[[ EXERCISE DATA open ]]
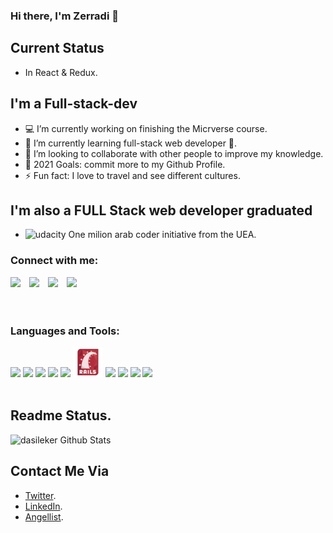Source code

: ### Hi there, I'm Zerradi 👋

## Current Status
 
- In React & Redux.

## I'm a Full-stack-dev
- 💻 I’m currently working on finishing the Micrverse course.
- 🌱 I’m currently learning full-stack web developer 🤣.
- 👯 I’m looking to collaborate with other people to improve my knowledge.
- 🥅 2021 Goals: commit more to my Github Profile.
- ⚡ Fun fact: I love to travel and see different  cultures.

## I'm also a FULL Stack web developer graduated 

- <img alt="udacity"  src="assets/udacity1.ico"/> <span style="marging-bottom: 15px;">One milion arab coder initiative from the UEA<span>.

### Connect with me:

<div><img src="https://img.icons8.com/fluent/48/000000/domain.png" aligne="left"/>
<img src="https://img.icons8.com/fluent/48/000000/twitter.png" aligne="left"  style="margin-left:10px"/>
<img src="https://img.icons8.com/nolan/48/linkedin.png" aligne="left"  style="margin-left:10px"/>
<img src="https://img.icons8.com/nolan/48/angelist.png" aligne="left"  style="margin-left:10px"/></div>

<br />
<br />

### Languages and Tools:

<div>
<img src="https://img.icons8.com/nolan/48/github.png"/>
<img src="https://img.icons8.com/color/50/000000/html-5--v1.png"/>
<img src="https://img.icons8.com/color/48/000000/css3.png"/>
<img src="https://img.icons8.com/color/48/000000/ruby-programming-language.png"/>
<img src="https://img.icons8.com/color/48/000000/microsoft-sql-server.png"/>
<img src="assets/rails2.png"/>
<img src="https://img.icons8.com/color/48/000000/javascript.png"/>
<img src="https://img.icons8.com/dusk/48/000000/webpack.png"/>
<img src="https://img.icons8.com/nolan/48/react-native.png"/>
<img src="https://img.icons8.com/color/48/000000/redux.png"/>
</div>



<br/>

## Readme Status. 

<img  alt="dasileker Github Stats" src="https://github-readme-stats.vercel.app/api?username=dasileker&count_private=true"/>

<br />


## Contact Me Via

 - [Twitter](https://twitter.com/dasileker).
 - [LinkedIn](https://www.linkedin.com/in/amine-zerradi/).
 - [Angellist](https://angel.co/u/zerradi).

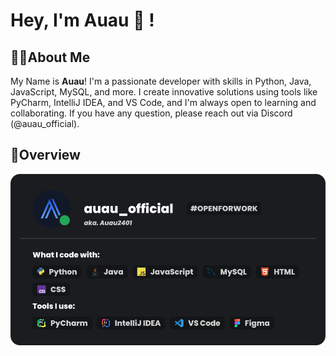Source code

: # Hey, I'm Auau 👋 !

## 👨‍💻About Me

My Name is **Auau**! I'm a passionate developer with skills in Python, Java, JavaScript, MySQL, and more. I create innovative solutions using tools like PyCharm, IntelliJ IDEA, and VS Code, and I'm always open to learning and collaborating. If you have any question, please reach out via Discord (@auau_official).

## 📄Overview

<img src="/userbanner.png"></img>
[[ EXERCISE DATA closed ]]
[[ EXERCISE DATA open ]]
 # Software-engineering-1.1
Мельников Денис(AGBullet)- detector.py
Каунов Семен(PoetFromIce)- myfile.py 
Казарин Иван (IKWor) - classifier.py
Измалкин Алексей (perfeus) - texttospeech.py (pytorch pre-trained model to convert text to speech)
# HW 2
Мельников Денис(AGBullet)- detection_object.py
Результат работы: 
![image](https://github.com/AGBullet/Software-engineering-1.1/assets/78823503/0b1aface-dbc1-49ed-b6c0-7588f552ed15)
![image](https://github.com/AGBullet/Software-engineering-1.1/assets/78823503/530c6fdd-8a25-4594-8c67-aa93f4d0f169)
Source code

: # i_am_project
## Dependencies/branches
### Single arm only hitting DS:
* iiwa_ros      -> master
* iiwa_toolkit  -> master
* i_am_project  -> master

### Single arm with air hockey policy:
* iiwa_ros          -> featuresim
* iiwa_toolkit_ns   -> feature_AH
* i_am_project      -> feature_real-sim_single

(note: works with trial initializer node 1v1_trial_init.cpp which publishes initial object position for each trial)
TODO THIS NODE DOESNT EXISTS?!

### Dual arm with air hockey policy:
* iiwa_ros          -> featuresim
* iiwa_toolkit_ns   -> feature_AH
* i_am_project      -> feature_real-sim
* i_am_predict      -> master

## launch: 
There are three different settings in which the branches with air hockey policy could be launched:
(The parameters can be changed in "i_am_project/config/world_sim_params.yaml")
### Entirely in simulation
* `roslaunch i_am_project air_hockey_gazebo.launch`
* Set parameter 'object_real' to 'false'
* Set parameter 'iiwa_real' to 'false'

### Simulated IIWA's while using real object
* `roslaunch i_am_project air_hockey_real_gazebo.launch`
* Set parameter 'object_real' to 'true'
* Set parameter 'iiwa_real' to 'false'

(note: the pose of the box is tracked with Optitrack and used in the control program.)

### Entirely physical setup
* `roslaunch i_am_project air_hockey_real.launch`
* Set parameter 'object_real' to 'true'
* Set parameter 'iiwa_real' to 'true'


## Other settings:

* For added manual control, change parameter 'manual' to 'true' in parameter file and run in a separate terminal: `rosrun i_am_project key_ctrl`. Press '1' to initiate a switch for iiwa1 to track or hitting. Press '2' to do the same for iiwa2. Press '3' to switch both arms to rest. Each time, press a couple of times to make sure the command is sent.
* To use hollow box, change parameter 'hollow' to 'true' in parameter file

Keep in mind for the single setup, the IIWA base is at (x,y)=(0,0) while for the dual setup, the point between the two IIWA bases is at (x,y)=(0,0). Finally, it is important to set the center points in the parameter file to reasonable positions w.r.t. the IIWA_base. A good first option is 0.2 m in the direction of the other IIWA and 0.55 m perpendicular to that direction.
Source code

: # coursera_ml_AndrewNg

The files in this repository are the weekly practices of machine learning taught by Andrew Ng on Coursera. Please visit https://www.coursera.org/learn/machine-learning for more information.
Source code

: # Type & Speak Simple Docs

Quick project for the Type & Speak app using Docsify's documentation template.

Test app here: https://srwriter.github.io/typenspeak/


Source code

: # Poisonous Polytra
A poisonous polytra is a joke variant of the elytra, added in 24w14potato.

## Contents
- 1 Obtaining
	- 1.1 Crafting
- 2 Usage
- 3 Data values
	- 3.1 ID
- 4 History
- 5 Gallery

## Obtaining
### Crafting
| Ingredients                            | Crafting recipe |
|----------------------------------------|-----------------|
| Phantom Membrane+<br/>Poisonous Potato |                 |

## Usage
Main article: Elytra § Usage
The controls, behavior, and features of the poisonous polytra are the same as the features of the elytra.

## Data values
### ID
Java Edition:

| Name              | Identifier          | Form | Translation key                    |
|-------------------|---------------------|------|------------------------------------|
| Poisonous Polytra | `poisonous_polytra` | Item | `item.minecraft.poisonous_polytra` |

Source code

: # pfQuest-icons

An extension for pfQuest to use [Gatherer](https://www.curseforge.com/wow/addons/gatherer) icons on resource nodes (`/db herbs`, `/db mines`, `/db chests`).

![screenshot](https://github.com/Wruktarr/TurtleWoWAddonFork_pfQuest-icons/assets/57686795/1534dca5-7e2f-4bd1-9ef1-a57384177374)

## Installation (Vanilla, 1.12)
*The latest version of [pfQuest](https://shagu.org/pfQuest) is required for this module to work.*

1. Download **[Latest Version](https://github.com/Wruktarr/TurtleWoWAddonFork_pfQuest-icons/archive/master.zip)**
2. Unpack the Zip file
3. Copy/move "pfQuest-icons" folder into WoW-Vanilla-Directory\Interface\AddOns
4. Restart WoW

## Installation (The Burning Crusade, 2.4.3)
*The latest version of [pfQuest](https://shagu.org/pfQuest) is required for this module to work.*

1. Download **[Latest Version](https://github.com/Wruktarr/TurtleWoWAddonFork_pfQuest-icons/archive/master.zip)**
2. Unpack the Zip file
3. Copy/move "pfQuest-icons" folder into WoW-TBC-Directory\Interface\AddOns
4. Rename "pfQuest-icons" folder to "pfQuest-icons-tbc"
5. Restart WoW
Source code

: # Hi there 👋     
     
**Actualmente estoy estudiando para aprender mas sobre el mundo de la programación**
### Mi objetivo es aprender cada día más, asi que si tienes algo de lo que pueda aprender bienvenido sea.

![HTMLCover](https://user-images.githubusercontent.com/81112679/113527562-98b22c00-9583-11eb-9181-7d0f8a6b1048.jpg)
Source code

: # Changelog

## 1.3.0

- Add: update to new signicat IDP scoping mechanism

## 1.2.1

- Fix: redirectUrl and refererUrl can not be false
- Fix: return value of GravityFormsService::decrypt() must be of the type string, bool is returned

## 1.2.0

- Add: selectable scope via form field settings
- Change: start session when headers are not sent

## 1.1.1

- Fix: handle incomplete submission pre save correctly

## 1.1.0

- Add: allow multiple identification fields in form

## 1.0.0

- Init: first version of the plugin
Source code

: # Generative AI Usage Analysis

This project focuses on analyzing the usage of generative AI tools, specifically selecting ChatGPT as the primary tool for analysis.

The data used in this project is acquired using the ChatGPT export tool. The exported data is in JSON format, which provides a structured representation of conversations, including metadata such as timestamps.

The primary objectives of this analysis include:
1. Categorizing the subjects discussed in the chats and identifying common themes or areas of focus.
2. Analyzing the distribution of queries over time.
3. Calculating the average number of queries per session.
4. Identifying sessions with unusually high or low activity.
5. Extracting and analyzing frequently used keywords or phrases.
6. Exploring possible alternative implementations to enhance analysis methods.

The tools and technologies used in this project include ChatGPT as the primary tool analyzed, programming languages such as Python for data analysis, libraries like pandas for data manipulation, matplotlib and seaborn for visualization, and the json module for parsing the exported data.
[[ EXERCISE DATA closed ]]
* [WHAT IS NEEDED] Lines in the data that include the word "move" should all be copied.

* [TASK ANSWER]
3. Copy/move "pfQuest-icons" folder into WoW-Vanilla-Directory\Interface\AddOns
3. Copy/move "pfQuest-icons" folder into WoW-TBC-Directory\Interface\AddOns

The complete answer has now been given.